HP persamaan sin(3x-15)°=¹/²√2 untuk 0°<x<180° adalah?

0° < x° < 180°
0° < 3x° < 540°
-15° < (3x - 15)° < 525°

sin(3x - 15°) = 1/²√2
(3x - 15)° = 45°, (180 - 45)°, (360 + 45)°, (540 - 45)°
3x - 15 = 45, 135, 405, 495
x - 5 = 15, 45, 135, 165
x = 20, 50, 140, 170

Sin(3x - 15) = sqrt(2) / 2
3x - 15 = Sin^-1(sqrt(2)/2)
3x - 15 = 45
3x 45 + 15 = 60
3x = 60
x = 20

sin(a) = √2/2 means
a = 45° + k*360° or a = 135° + k*360°
Where k = 0, ±1, ±2, ±3...
The values 45° and 135° come from asin(√2/2) and 180-asin(√2/2)
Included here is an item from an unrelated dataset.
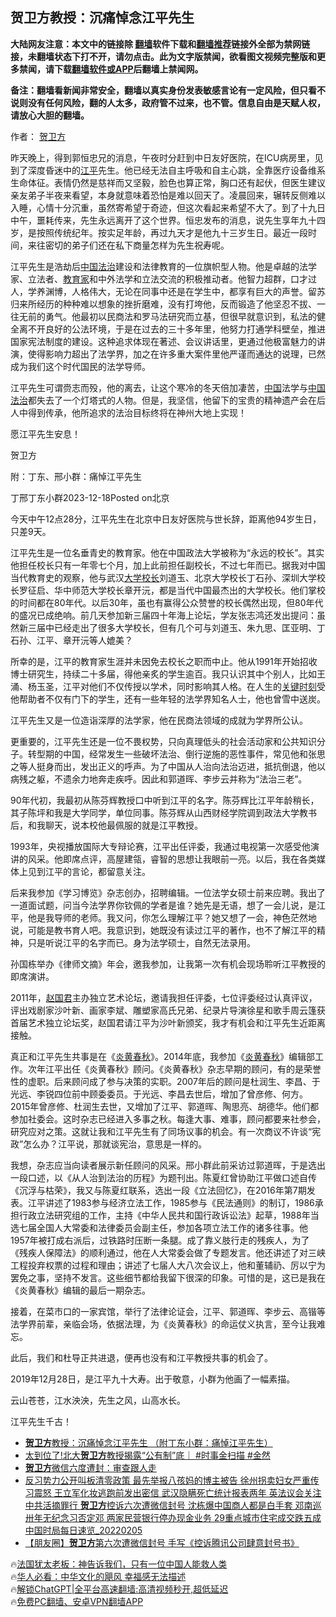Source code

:  <!-- 面包屑导航 --> <h2>贺卫方教授：沉痛悼念江平先生</h2> <p class="notice"><b>大陆网友注意：本文中的链接除 <a href="https://github.com/bannedbook/fanqiang" >翻墙</a>软件下载和<a href="https://github.com/killgcd/justmysocks/blob/master/README.md">翻墙推荐</a>链接外全部为禁网链接，未翻墙状态下打不开，请勿点击。此为文字版禁闻，欲看图文视频完整版和更多禁闻，请下载<a href="https://github.com/bannedbook/fanqiang">翻墙软件或APP</a>后翻墙上禁闻网。</p><p>备注：翻墙看新闻非常安全，翻墙以真实身份发表敏感言论有一定风险，但只看不说则没有任何风险，翻的人太多，政府管不过来，也不管。信息自由是天赋人权，请放心大胆的翻墙。</b></p>  <div class="entry"> <p>作者： <a href="https://www.bannedbook.org/bnews/tag/%e8%b4%ba%e5%8d%ab%e6%96%b9/" class="st_tag internal_tag" rel="tag" title="标签 贺卫方 下的日志">贺卫方</a></p> <p>昨天晚上，得到郭恒忠兄的消息，午夜时分赶到中日友好医院，在ICU病房里，见到了深度昏迷中的<a href="https://www.bannedbook.org/bnews/tag/%e6%b1%9f%e5%b9%b3/" class="st_tag internal_tag" rel="tag" title="标签 江平 下的日志">江平</a>先生。他已经无法自主呼吸和自主心跳，全靠医疗设备维系生命体征。表情仍然是慈祥而又坚毅，脸色也算正常，胸口还有起伏，但医生建议亲友弟子半夜来看望，本身就意味着恐怕是难以回天了。凌晨回来，辗转反侧难以入睡，心情十分沉重，虽然寄希望于奇迹，但这次看起来希望不大了。到了十九日中午，噩耗传来，先生永远离开了这个世界。恒忠发布的消息，说先生享年九十四岁，是按照传统纪年。按实足年龄，再过九天才是他九十三岁生日。最近一段时间，来往密切的弟子们还在私下商量怎样为先生祝寿呢。</p> <p>江平先生是浩劫后<a href="https://www.bannedbook.org/bnews/tag/%E4%B8%AD%E5%9B%BD/" class="st_tag internal_tag" rel="tag" title="标签 中国 下的日志">中国</a><a href="https://www.bannedbook.org/bnews/tag/%e6%b3%95%e6%b2%bb/" class="st_tag internal_tag" rel="tag" title="标签 法治 下的日志">法治</a>建设和法律教育的一位旗帜型人物。他是卓越的法学家、立法者、<a href="https://www.bannedbook.org/bnews/tag/%E6%95%99%E8%82%B2%E5%AE%B6/" class="st_tag internal_tag" rel="tag" title="标签 教育家 下的日志">教育家</a>和中外法学和立法交流的积极推动者。他智力超群，口才过人，学养渊博，人格伟大，无论在同事中还是在学生中，都享有巨大的声誉。留苏归来所经历的种种难以想象的挫折磨难，没有打垮他，反而锻造了他坚忍不拔、一往无前的勇气。他最初以民商法和罗马法研究而立基，但很早就意识到，私法的健全离不开良好的公法环境，于是在过去的三十多年里，他努力打通学科壁垒，推进国家宪法制度的建设。这种追求体现在著述、会议讲话里，更通过他极富魅力的讲演，使得影响力超出了法学界，加之在许多重大案件里他严谨而通达的说理，已然成为我们这个时代国民的法学导师。</p> <p>江平先生可谓赍志而殁，他的离去，让这个寒冷的冬天倍加凄苦，<span class='wp_keywordlink_affiliate'><a href="https://www.bannedbook.org/" title="中国" target="_blank">中国</a></span>法学与<a href="https://www.bannedbook.org/bnews/tag/%e4%b8%ad%e5%9b%bd%e6%b3%95%e6%b2%bb/" class="st_tag internal_tag" rel="tag" title="标签 中国法治 下的日志">中国法治</a>都失去了一个灯塔式的人物。但是，我坚信，他留下的宝贵的精神遗产会在后人中得到传承，他所追求的法治目标终将在神州大地上实现！</p> <p>愿江平先生安息！</p> <p>贺卫方</p> <p>附：丁东、邢小群：痛悼江平先生</p> <p>丁邢丁东小群2023-12-18Posted on北京</p> <p>今天中午12点28分，江平先生在北京中日友好医院与世长辞，距离他94岁生日，只差9天。</p> <p>江平先生是一位名垂青史的教育家。他在中国政法大学被称为“永远的校长”。其实他担任校长只有一年零七个月，加上此前担任副校长，不过七年而已。据我对中国当代教育史的观察，他与武汉<a href="https://www.bannedbook.org/bnews/tag/%E5%A4%A7%E5%AD%A6%E6%A0%A1%E9%95%BF/" class="st_tag internal_tag" rel="tag" title="标签 大学校长 下的日志">大学校长</a>刘道玉、北京大学校长丁石孙、深圳大学校长罗征启、华中师范大学校长章开沅，都是当代中国最杰出的大学校长。他们掌校的时间都在80年代。以后30年，虽也有赢得公众赞誉的校长偶然出现，但80年代的盛况已成绝响。前几天参加新三届四十年海上论坛，学友张志鸿还发出提问：虽然新三届中已经走出了很多大学校长，但有几个可与刘道玉、朱九思、匡亚明、丁石孙、江平、章开沅等人媲美？</p> <p>所幸的是，江平的教育家生涯并未因免去校长之职而中止。他从1991年开始招收博士研究生，持续二十多届，得他亲炙的学生逾百。我只认识其中个别人，比如王涌、杨玉圣，江平对他们不仅传授以学术，同时影响其人格。在人生的<span class='wp_keywordlink'><a href="https://www.bannedbook.org/forum2/topic151.html" title="关键时刻：李鹏日记" target="_blank">关键时刻</a></span>受他帮助者不仅有门下的学生，还有一些年轻的法学界知名人士，他也曾雪中送炭。</p> <p>江平先生又是一位造诣深厚的法学家，他在民商法领域的成就为学界所公认。</p>  <p>更重要的，江平先生还是一位不畏权势，只向真理低头的社会活动家和公共知识分子。转型期的中国，经常发生一些破坏法治、倒行逆施的恶性事件，常见他和张思之等人挺身而出，发出正义的呼声。为了中国从人治向法治迈进，抵抗倒退，他以病残之躯，不遗余力地奔走疾呼。因此和郭道晖、李步云并称为“法治三老”。</p> <p>90年代初，我最初从陈芬辉教授口中听到江平的名字。陈芬辉比江平年龄稍长，其子陈坪和我是大学同学，单位同事。陈芬辉从山西财经学院调到政法大学教书后，和我聊天，说本校他最佩服的就是江平教授。</p> <p>1993年，央视播放国际大专辩论赛，江平出任评委，我通过电视第一次感受他演讲的风采。他即席点评，高屋建瓴，睿智的思想让我眼前一亮。以后，我在各类媒体上见到江平的言论，都留意关注。</p> <p>后来我参加《学习博览》杂志创办，招聘编辑。一位法学女硕士前来应聘。我出了一道面试题，问当今法学界你钦佩的学者是谁？她先是无语，想了一会儿说，是江平，他是我导师的老师。我又问，你怎么理解江平？她又想了一会，神色茫然地说，可能是教书育人吧。我意识到，她既没有读过江平的著作，也不了解江平的精神，只是听说江平的名字而已。身为法学硕士，自然无法录用。</p> <p>孙国栋举办《律师文摘》年会，邀我参加，让我第一次有机会现场聆听江平教授的即席演讲。</p> <p>2011年，<a href="https://www.bannedbook.org/bnews/tag/%e8%b5%b5%e5%9b%bd%e5%90%9b/" class="st_tag internal_tag" rel="tag" title="标签 赵国君 下的日志">赵国君</a>主办独立艺术论坛，邀请我担任评委，七位评委经过认真评议，评出戏剧家沙叶新、画家李斌、雕塑家高氏兄弟、纪录片导演徐星和歌手周云篷获首届艺术独立论坛奖，赵国君请江平为沙叶新颁奖，我才有机会和江平先生近距离接触。</p>  <p>真正和江平先生共事是在《<span class='wp_keywordlink'><a href="https://www.bannedbook.org/forum2/topic1265.html" title="《炎黄春秋》精品书系+历史谜案揭秘" target="_blank">炎黄春秋</a></span>》。2014年底，我参加《<a href="https://www.bannedbook.org/bnews/tag/%e7%82%8e%e9%bb%84%e6%98%a5%e7%a7%8b/" class="st_tag internal_tag" rel="tag" title="标签 炎黄春秋 下的日志">炎黄春秋</a>》编辑部工作。次年江平出任《炎黄春秋》顾问。《炎黄春秋》杂志早期的顾问，有的是荣誉性的虚职。后来顾问成了参与决策的实职。2007年后的顾问是杜润生、李昌、于光远、李锐四位前中顾委委员。于光远、李昌去世后，增加了曾彦修、何方。2015年曾彦修、杜润生去世，又增加了江平、郭道晖、陶思亮、胡德华。他们都参加社委会。这时杂志已经进入多事之秋。每逢大事、难事，顾问都要来社参会，研究应对之策。这就让我和江平先生有了同场议事的机会。有一次商议不许谈“宪政”怎么办？江平说，那就谈宪治，意思是一样的。</p> <p>我想，杂志应当向读者展示新任顾问的风采。邢小群此前采访过郭道晖，于是选出一段口述，以《从人治到法治的历程》为题刊出。陈夏红曾协助江平做口述自传《沉浮与枯荣》，我又与陈夏红联系，选出一段《立法回忆》，在2016年第7期发表。江平讲述了1983参与经济立法工作，1985参与《民法通则》的制订，1986承担行政立法研究组的工作，主持《中华人民共和国行政诉讼法》起草，1988年当选七届全国人大常委和法律委员会副主任，参加各项立法工作的诸多往事。他1957年被打成右派后，过铁路时压断一条腿。成了靠义肢行走的残疾人，为了《残疾人保障法》的顺利通过，他在人大常委会做了专题发言。他还讲述了对三峡工程投弃权票的过程和理由；讲述了七届人大八次会议上，他和董辅礽、厉以宁为罢免之事，坚持不发言。这些细节都给我留下很深的印象。可惜的是，这已是我在《炎黄春秋》编辑的最后一期杂志。</p> <p>接着，在菜市口的一家宾馆，举行了法律论证会，江平、郭道晖、李步云、高锴等法学界前辈，亲临会场，依据法理，为《炎黄春秋》的命运仗义执言，至今让我难忘。</p> <p>此后，我们和杜导正共进退，便再也没有和江平教授共事的机会了。</p> <p>2019年12月28日，是江平九十大寿。出于敬意，小群为他画了一幅素描。</p> <p>云山苍苍，江水泱泱，先生之风，山高水长。</p>  <p>江平先生千古！</p> <!--<div id="taboola-mid-1"></div>--><ul class='op-related-articles' title='相关阅读'> <li><a href='https://www.bannedbook.org/bnews/baitai/20231219/1976175.html' target='_blank'><b>贺卫方</b>教授：沉痛悼念江平先生 （附丁东小群：痛悼江平先生）</a></li> <li><a href='https://www.bannedbook.org/bnews/sohnews/20230714/1907972.html' target='_blank'>太到位了!北大<b>贺卫方</b>教授揭露“公有制”底｜ #时事金扫描 #金然</a></li> <li><a href='https://www.bannedbook.org/bnews/ssgc/20220212/1691013.html' target='_blank'><b>贺卫方</b>微信六度遭封：审查跟人走</a></li> <li><a href='https://www.bannedbook.org/bnews/comments/20220206/1688524.html' target='_blank'>反习势力公开叫板清零政策 最先举报八孩妈的博主被告 徐州拐卖妇女严重传习震怒 王立军化妆逃跑前发出密信 武汉隐瞒死亡统计报表两年 英法议会关注中共活摘罪行 <b>贺卫方</b>控诉六次遭微信封号 沈栋爆中国商人都是白手套 邓南巡卅年无纪念习否定邓 两家民营银行停办现金业务 29重点城市住宅成交跌五成 中国时局每日速览_20220205</a></li> <li><a href='https://www.bannedbook.org/bnews/baitai/20220204/1687870.html' target='_blank'>【朋友圈】<b>贺卫方</b>第六次遭微信封号 手写《控诉腾讯公司肆意封号书》</a></li> </ul> <p class="texttj"> 🔥<a href="https://www.bannedbook.org/bnews/ssgc/20230219/1850782.html" target="_blank">法国犹太老板：神告诉我们，只有一位中国人能救人类</a><br/> 🔥<a href="https://www.bannedbook.org/bnews/comments/20220220/1694796.html" target="_blank">华人必看：中华文化的飓风 幸福感无法描述</a><br/> 🔥<a href="https://github.com/bannedbook/fanqiang/wiki/V2ray%E6%9C%BA%E5%9C%BA" target="_blank">解锁ChatGPT|全平台高速翻墙:高清视频秒开,超低延迟</a><br/> 🔥<a href="https://github.com/bannedbook/fanqiang/wiki/%E7%A6%81%E9%97%BB%E7%BD%91%E5%AE%89%E5%8D%93%E7%BF%BB%E5%A2%99%E6%96%B0%E9%97%BBAPP" target="_blank">免费PC翻墙、安卓VPN翻墙APP</a><br/> </p><p class="src-info"> </p><a name='sharetosocial'></a> <div style="margin-bottom:5px;padding-bottom:5px;clear:both"> <div id="archive-pix-1" class="banner-ads"> <!-- AuctionX Display platform tag START --> <div id="27602x728x90x621x_ADSLOT1" clicktrack="%%CLICK_URL_ESC%%"></div>  <!-- AuctionX Display platform tag END --> </div> <div id="archive-pix-2" class="banner-ads"> <!-- AuctionX Display platform tag START --> <div id="27556x300x250x621x_ADSLOT1" clicktrack="%%CLICK_URL_ESC%%" style="margin:0 auto;text-align:center"></div>  <!-- AuctionX Display platform tag END --> </div> </div>  <div id="archive-pix-1" class="banner-ads"> <!-- AuctionX Display platform tag START --> <div id="27603x728x90x621x_ADSLOT1" clicktrack="%%CLICK_URL_ESC%%"></div>  <!-- AuctionX Display platform tag END --> </div> </div><!--END ENTRY-->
So let's go through the possibilities.
For k = 0:
3x - 15° = 45°
x = (45 + 15)° / 3 = 20° <<<<<<<<<<<<<<<<<<<
Also
3x - 15° = 135°
x = (135 + 15)° / 3 = 50° <<<<<<<<<<<<<<<<<<<

k = 1:
3x - 15° = 45° + 1*360° = 405°
x = (405 + 15)° / 3 = 140° <<<<<<<<<<<<<<<<<<<<<
3x - 15° = 135° + 1*360° = 495°
x = (495 + 15)° / 3 = 170° <<<<<<<<<<<<<<<<<<<<

k = 2:
3x - 15° = 45 + 2*360°
x = 260° (this doesn't work as it is > 180°, and neither will 135 + 2*360 or any of the higher k's).

So far that's 4 solutions. Check if any of the k = -1, -2, -3... work.